INFORMATION -
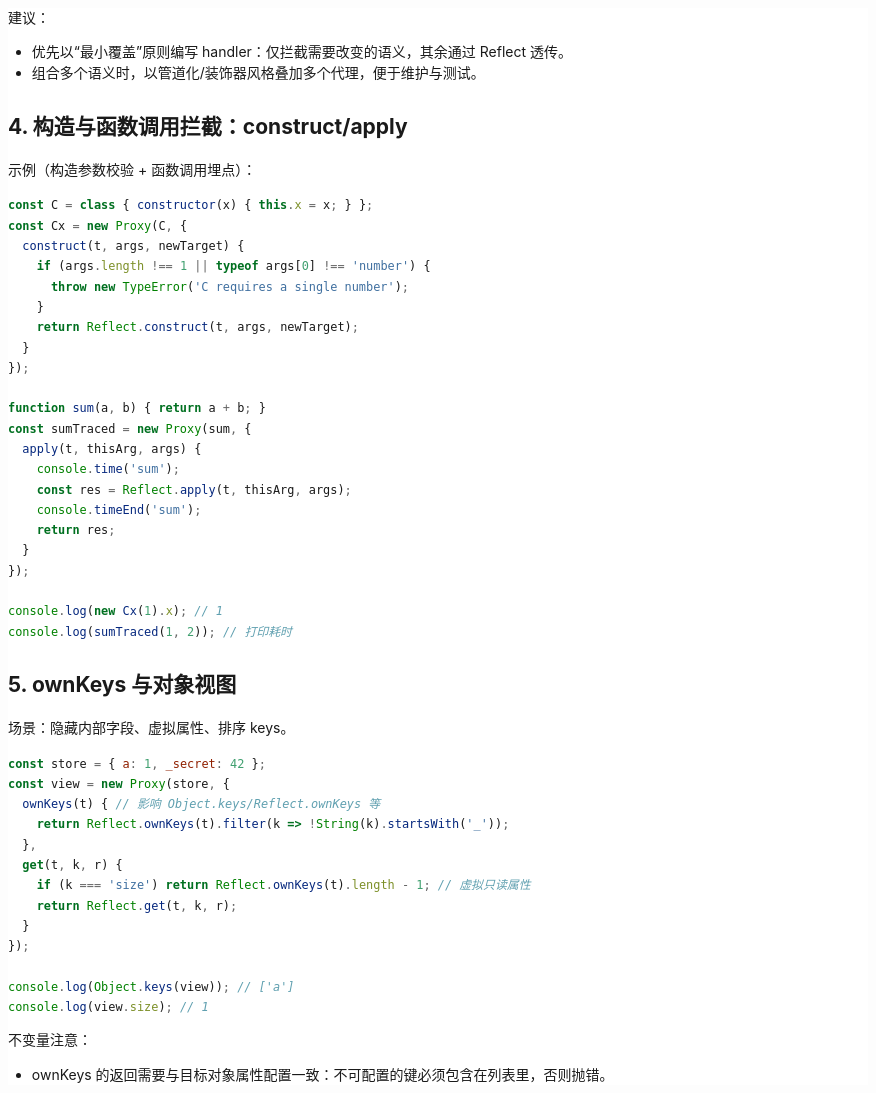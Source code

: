 建议：
- 优先以“最小覆盖”原则编写 handler：仅拦截需要改变的语义，其余通过 Reflect 透传。
- 组合多个语义时，以管道化/装饰器风格叠加多个代理，便于维护与测试。

## 4. 构造与函数调用拦截：construct/apply

示例（构造参数校验 + 函数调用埋点）：
```js
const C = class { constructor(x) { this.x = x; } };
const Cx = new Proxy(C, {
  construct(t, args, newTarget) {
    if (args.length !== 1 || typeof args[0] !== 'number') {
      throw new TypeError('C requires a single number');
    }
    return Reflect.construct(t, args, newTarget);
  }
});

function sum(a, b) { return a + b; }
const sumTraced = new Proxy(sum, {
  apply(t, thisArg, args) {
    console.time('sum');
    const res = Reflect.apply(t, thisArg, args);
    console.timeEnd('sum');
    return res;
  }
});

console.log(new Cx(1).x); // 1
console.log(sumTraced(1, 2)); // 打印耗时
```

## 5. ownKeys 与对象视图

场景：隐藏内部字段、虚拟属性、排序 keys。
```js
const store = { a: 1, _secret: 42 };
const view = new Proxy(store, {
  ownKeys(t) { // 影响 Object.keys/Reflect.ownKeys 等
    return Reflect.ownKeys(t).filter(k => !String(k).startsWith('_'));
  },
  get(t, k, r) {
    if (k === 'size') return Reflect.ownKeys(t).length - 1; // 虚拟只读属性
    return Reflect.get(t, k, r);
  }
});

console.log(Object.keys(view)); // ['a']
console.log(view.size); // 1
```

不变量注意：
- ownKeys 的返回需要与目标对象属性配置一致：不可配置的键必须包含在列表里，否则抛错。
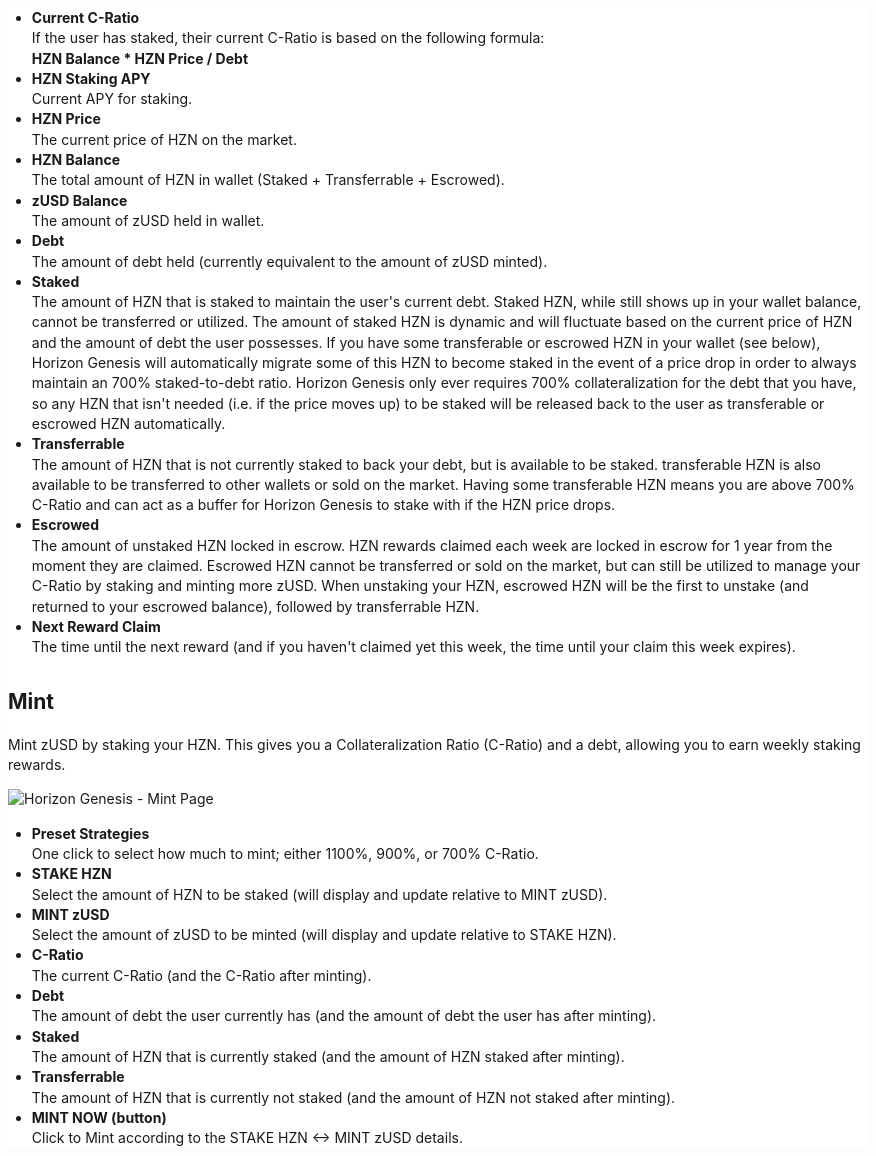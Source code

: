 * **Current C-Ratio**\
  If the user has staked, their current C-Ratio is based on the following formula:\
  **HZN Balance \* HZN Price / Debt**
* **HZN Staking APY**\
  Current APY for staking.
* **HZN Price**\
  The current price of HZN on the market.
* **HZN Balance**\
  The total amount of HZN in wallet (Staked + Transferrable + Escrowed).
* **zUSD Balance**\
  The amount of zUSD held in wallet.
* **Debt**\
  The amount of debt held (currently equivalent to the amount of zUSD minted).
* **Staked**\
  The amount of HZN that is staked to maintain the user's current debt. Staked HZN, while still shows up in your wallet balance, cannot be transferred or utilized. The amount of staked HZN is dynamic and will fluctuate based on the current price of HZN and the amount of debt the user possesses. If you have some transferable or escrowed HZN in your wallet (see below), Horizon Genesis will automatically migrate some of this HZN to become staked in the event of a price drop in order to always maintain an 700% staked-to-debt ratio. Horizon Genesis only ever requires 700% collateralization for the debt that you have, so any HZN that isn't needed (i.e. if the price moves up) to be staked will be released back to the user as transferable or escrowed HZN automatically.
* **Transferrable**\
  The amount of HZN that is not currently staked to back your debt, but is available to be staked. transferable HZN is also available to be transferred to other wallets or sold on the market. Having some transferable HZN means you are above 700% C-Ratio and can act as a buffer for Horizon Genesis to stake with if the HZN price drops.
* **Escrowed**\
  The amount of unstaked HZN locked in escrow. HZN rewards claimed each week are locked in escrow for 1 year from the moment they are claimed. Escrowed HZN cannot be transferred or sold on the market, but can still be utilized to manage your C-Ratio by staking and minting more zUSD. When unstaking your HZN, escrowed HZN will be the first to unstake (and returned to your escrowed balance), followed by transferrable HZN.
* **Next Reward Claim**\
  The time until the next reward (and if you haven't claimed yet this week, the time until your claim this week expires).

## Mint <a href="#mint" id="mint"></a>

Mint zUSD by staking your HZN. This gives you a Collateralization Ratio (C-Ratio) and a debt, allowing you to earn weekly staking rewards.

![Horizon Genesis - Mint Page](../../.gitbook/assets/HorizonGenesis\_2\_Mint.png)

* **Preset Strategies**\
  One click to select how much to mint; either 1100%, 900%, or 700% C-Ratio.
* **STAKE HZN**\
  Select the amount of HZN to be staked (will display and update relative to MINT zUSD).
* **MINT zUSD**\
  Select the amount of zUSD to be minted (will display and update relative to STAKE HZN).
* **C-Ratio**\
  The current C-Ratio (and the C-Ratio after minting).
* **Debt**\
  The amount of debt the user currently has (and the amount of debt the user has after minting).
* **Staked**\
  The amount of HZN that is currently staked (and the amount of HZN staked after minting).
* **Transferrable**\
  The amount of HZN that is currently not staked (and the amount of HZN not staked after minting).
* **MINT NOW (button)**\
  Click to Mint according to the STAKE HZN <-> MINT zUSD details.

PROBLEM TO WORK ON -
Give the entries above again exactly, minus their pictures.

WRITTEN REPLY -
Source code

: 建议：
- 优先以“最小覆盖”原则编写 handler：仅拦截需要改变的语义，其余通过 Reflect 透传。
- 组合多个语义时，以管道化/装饰器风格叠加多个代理，便于维护与测试。

## 4. 构造与函数调用拦截：construct/apply

示例（构造参数校验 + 函数调用埋点）：
```js
const C = class { constructor(x) { this.x = x; } };
const Cx = new Proxy(C, {
  construct(t, args, newTarget) {
    if (args.length !== 1 || typeof args[0] !== 'number') {
      throw new TypeError('C requires a single number');
    }
    return Reflect.construct(t, args, newTarget);
  }
});

function sum(a, b) { return a + b; }
const sumTraced = new Proxy(sum, {
  apply(t, thisArg, args) {
    console.time('sum');
    const res = Reflect.apply(t, thisArg, args);
    console.timeEnd('sum');
    return res;
  }
});

console.log(new Cx(1).x); // 1
console.log(sumTraced(1, 2)); // 打印耗时
```

## 5. ownKeys 与对象视图

场景：隐藏内部字段、虚拟属性、排序 keys。
```js
const store = { a: 1, _secret: 42 };
const view = new Proxy(store, {
  ownKeys(t) { // 影响 Object.keys/Reflect.ownKeys 等
    return Reflect.ownKeys(t).filter(k => !String(k).startsWith('_'));
  },
  get(t, k, r) {
    if (k === 'size') return Reflect.ownKeys(t).length - 1; // 虚拟只读属性
    return Reflect.get(t, k, r);
  }
});

console.log(Object.keys(view)); // ['a']
console.log(view.size); // 1
```

不变量注意：
- ownKeys 的返回需要与目标对象属性配置一致：不可配置的键必须包含在列表里，否则抛错。
Source code

: * **Current C-Ratio**\
  If the user has staked, their current C-Ratio is based on the following formula:\
  **HZN Balance \* HZN Price / Debt**
* **HZN Staking APY**\
  Current APY for staking.
* **HZN Price**\
  The current price of HZN on the market.
* **HZN Balance**\
  The total amount of HZN in wallet (Staked + Transferrable + Escrowed).
* **zUSD Balance**\
  The amount of zUSD held in wallet.
* **Debt**\
  The amount of debt held (currently equivalent to the amount of zUSD minted).
* **Staked**\
  The amount of HZN that is staked to maintain the user's current debt. Staked HZN, while still shows up in your wallet balance, cannot be transferred or utilized. The amount of staked HZN is dynamic and will fluctuate based on the current price of HZN and the amount of debt the user possesses. If you have some transferable or escrowed HZN in your wallet (see below), Horizon Genesis will automatically migrate some of this HZN to become staked in the event of a price drop in order to always maintain an 700% staked-to-debt ratio. Horizon Genesis only ever requires 700% collateralization for the debt that you have, so any HZN that isn't needed (i.e. if the price moves up) to be staked will be released back to the user as transferable or escrowed HZN automatically.
* **Transferrable**\
  The amount of HZN that is not currently staked to back your debt, but is available to be staked. transferable HZN is also available to be transferred to other wallets or sold on the market. Having some transferable HZN means you are above 700% C-Ratio and can act as a buffer for Horizon Genesis to stake with if the HZN price drops.
* **Escrowed**\
  The amount of unstaked HZN locked in escrow. HZN rewards claimed each week are locked in escrow for 1 year from the moment they are claimed. Escrowed HZN cannot be transferred or sold on the market, but can still be utilized to manage your C-Ratio by staking and minting more zUSD. When unstaking your HZN, escrowed HZN will be the first to unstake (and returned to your escrowed balance), followed by transferrable HZN.
* **Next Reward Claim**\
  The time until the next reward (and if you haven't claimed yet this week, the time until your claim this week expires).

## Mint <a href="#mint" id="mint"></a>

Mint zUSD by staking your HZN. This gives you a Collateralization Ratio (C-Ratio) and a debt, allowing you to earn weekly staking rewards.

![Horizon Genesis - Mint Page](../../.gitbook/assets/HorizonGenesis\_2\_Mint.png)

* **Preset Strategies**\
  One click to select how much to mint; either 1100%, 900%, or 700% C-Ratio.
* **STAKE HZN**\
  Select the amount of HZN to be staked (will display and update relative to MINT zUSD).
* **MINT zUSD**\
  Select the amount of zUSD to be minted (will display and update relative to STAKE HZN).
* **C-Ratio**\
  The current C-Ratio (and the C-Ratio after minting).
* **Debt**\
  The amount of debt the user currently has (and the amount of debt the user has after minting).
* **Staked**\
  The amount of HZN that is currently staked (and the amount of HZN staked after minting).
* **Transferrable**\
  The amount of HZN that is currently not staked (and the amount of HZN not staked after minting).
* **MINT NOW (button)**\
  Click to Mint according to the STAKE HZN <-> MINT zUSD details.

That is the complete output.